Pendant que je me frotte les bras, il enfile un anti-vol sur sa bécane et se tourne vers moi. Ses yeux brillent toujours dans l'obscurité, à peine dissipée par les lampadaires, apparemment victimes d'une hécatombe dans ce coin de la ville. Il m'observe rapidement de haut en bas, puis comble l'espace qui nous sépare pour poser ses mains sur mes joues. Je ferme un instant les yeux, savourant cette subite chaleur. Je n'aimais pas forcément me l'avouer avant, mais bon sang qu'est-ce que j'aime cette proximité.

Je suis persuadée que mes joues sont toutes rouges à cause du vent et de la fraîcheur. Mais est-ce que ce n'est que à cause de la météo que je sens de la chaleur sous ma peau ?

Le jeune homme baisse ensuite les mains pour frotter vigoureusement mes épaules et mes bras dans l'espoir d'accélérer ma circulation sanguine.

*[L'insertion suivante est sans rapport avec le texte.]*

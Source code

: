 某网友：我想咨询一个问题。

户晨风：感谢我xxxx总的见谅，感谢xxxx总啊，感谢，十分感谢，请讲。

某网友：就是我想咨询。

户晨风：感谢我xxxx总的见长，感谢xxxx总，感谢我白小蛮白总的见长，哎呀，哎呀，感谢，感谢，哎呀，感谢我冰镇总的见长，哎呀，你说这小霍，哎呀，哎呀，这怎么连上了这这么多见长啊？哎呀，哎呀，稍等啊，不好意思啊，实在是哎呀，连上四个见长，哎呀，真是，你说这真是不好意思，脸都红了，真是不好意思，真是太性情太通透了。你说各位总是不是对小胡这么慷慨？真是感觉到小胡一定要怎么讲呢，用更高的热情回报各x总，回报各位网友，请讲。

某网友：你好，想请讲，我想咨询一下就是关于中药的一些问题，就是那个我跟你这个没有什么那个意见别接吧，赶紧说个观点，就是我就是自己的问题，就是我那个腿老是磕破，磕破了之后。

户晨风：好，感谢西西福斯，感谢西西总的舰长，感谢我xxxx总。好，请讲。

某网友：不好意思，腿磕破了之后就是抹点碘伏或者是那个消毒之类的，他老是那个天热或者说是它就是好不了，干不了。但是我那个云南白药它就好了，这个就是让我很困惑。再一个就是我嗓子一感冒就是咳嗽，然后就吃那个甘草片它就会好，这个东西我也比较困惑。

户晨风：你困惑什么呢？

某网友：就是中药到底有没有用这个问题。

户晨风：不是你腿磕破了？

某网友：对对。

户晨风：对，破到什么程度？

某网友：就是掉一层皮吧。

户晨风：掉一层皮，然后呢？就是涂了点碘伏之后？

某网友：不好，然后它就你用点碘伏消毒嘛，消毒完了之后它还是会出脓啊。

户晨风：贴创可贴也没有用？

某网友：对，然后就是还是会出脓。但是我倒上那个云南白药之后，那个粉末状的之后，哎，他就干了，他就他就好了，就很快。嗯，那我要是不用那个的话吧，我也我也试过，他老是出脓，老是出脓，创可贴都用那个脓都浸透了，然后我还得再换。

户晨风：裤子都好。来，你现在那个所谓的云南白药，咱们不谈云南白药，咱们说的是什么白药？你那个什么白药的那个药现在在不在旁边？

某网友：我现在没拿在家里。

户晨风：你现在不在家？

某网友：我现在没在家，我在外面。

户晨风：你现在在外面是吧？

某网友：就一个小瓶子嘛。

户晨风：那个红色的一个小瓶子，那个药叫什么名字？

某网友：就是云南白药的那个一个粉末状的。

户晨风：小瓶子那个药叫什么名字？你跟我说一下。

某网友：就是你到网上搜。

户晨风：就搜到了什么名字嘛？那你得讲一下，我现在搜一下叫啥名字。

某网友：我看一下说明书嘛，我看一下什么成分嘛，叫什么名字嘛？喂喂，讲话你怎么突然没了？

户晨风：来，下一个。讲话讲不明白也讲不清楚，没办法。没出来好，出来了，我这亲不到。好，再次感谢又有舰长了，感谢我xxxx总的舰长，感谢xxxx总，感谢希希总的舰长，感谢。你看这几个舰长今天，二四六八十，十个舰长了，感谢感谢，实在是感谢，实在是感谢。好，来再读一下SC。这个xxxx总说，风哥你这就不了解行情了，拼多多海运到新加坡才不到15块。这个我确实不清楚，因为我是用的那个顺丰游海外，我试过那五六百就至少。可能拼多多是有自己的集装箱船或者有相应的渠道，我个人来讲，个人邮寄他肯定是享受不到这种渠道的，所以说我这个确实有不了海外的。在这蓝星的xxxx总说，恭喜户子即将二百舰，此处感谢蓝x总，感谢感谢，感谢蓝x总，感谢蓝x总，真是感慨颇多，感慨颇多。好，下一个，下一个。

— Pardon, j'aurais dû écourter la balade. J'oublie parfois que je suis plus résistant au froid, explique-t-il avec des sourcils désolés.

Finalement, il me prend carrément dans ses bras pour me coller à son torse, ou plutôt à sa veste à intérieur laineux. Chaud et ferme... comme un bon matelas... Trixie, à quoi tu penses ? C'est pas le moment de dormir, là. Et puis Arsène ne mérite pas d'être comparé à un banal matelas, enfin.

— C'est pas grave, dis-je entre deux claquements de dents. Bon, mes genoux jouent des castagnettes, mais c'était une super balade. Et puis, j'ai connu pire. Une fois j'ai dû plonger dans une eau à trois degrés, donc bon... me rappelé-je en haussant les épaules.
— Il me faudra un contexte, mais plus tard. Allons plutôt dans un lieu chauffé.

Je hoche la tête. Arsène me prend la main, j'entrelace nos doigts, et il ouvre la marche. Le brun s'arrête et pousse une porte. Lorsque cette dernière se referme derrière nous, je suis frappée par la douce chaleur qui vient détendre et revigorer mes muscles. Je soupire d'aise. Comme ça fait du bien.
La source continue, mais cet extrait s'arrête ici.